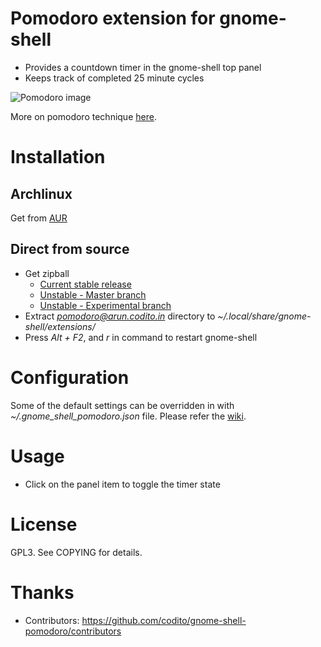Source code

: # Pomodoro extension for gnome-shell
- Provides a countdown timer in the gnome-shell top panel
- Keeps track of completed 25 minute cycles

![Pomodoro image](https://a248.e.akamai.net/assets.github.com/img/e17034eeea5dbdeb4bd20fa280201246498ae669/687474703a2f2f692e696d6775722e636f6d2f3963474e4d2e706e67)

More on pomodoro technique [here](http://www.pomodorotechnique.com).

# Installation
## Archlinux
Get from [AUR](http://aur.archlinux.org/packages.php?ID=49967)

## Direct from source
- Get zipball 
    * [Current stable release](https://github.com/codito/gnome-shell-pomodoro/zipball/0.1)
    * [Unstable - Master branch](https://github.com/codito/gnome-shell-pomodoro/zipball/master)
    * [Unstable - Experimental branch](https://github.com/codito/gnome-shell-pomodoro/zipball/experimental)
- Extract *pomodoro@arun.codito.in* directory to *~/.local/share/gnome-shell/extensions/*
- Press *Alt + F2*, and *r* in command to restart gnome-shell

# Configuration
Some of the default settings can be overridden in with *~/.gnome_shell_pomodoro.json* file. Please
refer the [wiki](https://github.com/codito/gnome-shell-pomodoro/wiki/Configuration).

# Usage
- Click on the panel item to toggle the timer state

# License
GPL3. See COPYING for details.

# Thanks
- Contributors: https://github.com/codito/gnome-shell-pomodoro/contributors
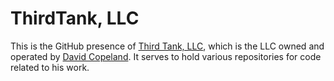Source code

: # ThirdTank, LLC

This is the GitHub presence of [Third Tank, LLC](https://thirdtank.com), which is the LLC owned and operated by [David
Copeland](https://github.com/davetron5000).  It serves to hold various repositories for code related to his work.
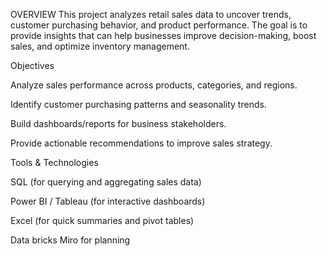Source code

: 
OVERVIEW
This project analyzes retail sales data to uncover trends, customer purchasing behavior, and product performance. The goal is to provide insights that can help businesses improve decision-making, boost sales, and optimize inventory management.

Objectives

Analyze sales performance across products, categories, and regions.

Identify customer purchasing patterns and seasonality trends.

Build dashboards/reports for business stakeholders.

Provide actionable recommendations to improve sales strategy.

Tools & Technologies

SQL (for querying and aggregating sales data)

Power BI / Tableau (for interactive dashboards)

Excel (for quick summaries and pivot tables)

Data bricks
Miro for planning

◆ **What to work on**:
Reproduce verbatim every line starting at the line that holds "- Extract *pomodoro@arun.codito.in*" and ending with the final line of the data; omit the pictures.

◆ **Response**:
- Extract *pomodoro@arun.codito.in* directory to *~/.local/share/gnome-shell/extensions/*
- Press *Alt + F2*, and *r* in command to restart gnome-shell

# Configuration
Some of the default settings can be overridden in with *~/.gnome_shell_pomodoro.json* file. Please
refer the [wiki](https://github.com/codito/gnome-shell-pomodoro/wiki/Configuration).

# Usage
- Click on the panel item to toggle the timer state

# License
GPL3. See COPYING for details.

# Thanks
- Contributors: https://github.com/codito/gnome-shell-pomodoro/contributors
Source code

: # ThirdTank, LLC

This is the GitHub presence of [Third Tank, LLC](https://thirdtank.com), which is the LLC owned and operated by [David
Copeland](https://github.com/davetron5000).  It serves to hold various repositories for code related to his work.
Source code

: 
OVERVIEW
This project analyzes retail sales data to uncover trends, customer purchasing behavior, and product performance. The goal is to provide insights that can help businesses improve decision-making, boost sales, and optimize inventory management.

Objectives

Analyze sales performance across products, categories, and regions.

Identify customer purchasing patterns and seasonality trends.

Build dashboards/reports for business stakeholders.

Provide actionable recommendations to improve sales strategy.

Tools & Technologies

SQL (for querying and aggregating sales data)

Power BI / Tableau (for interactive dashboards)

Excel (for quick summaries and pivot tables)

Data bricks
Miro for planning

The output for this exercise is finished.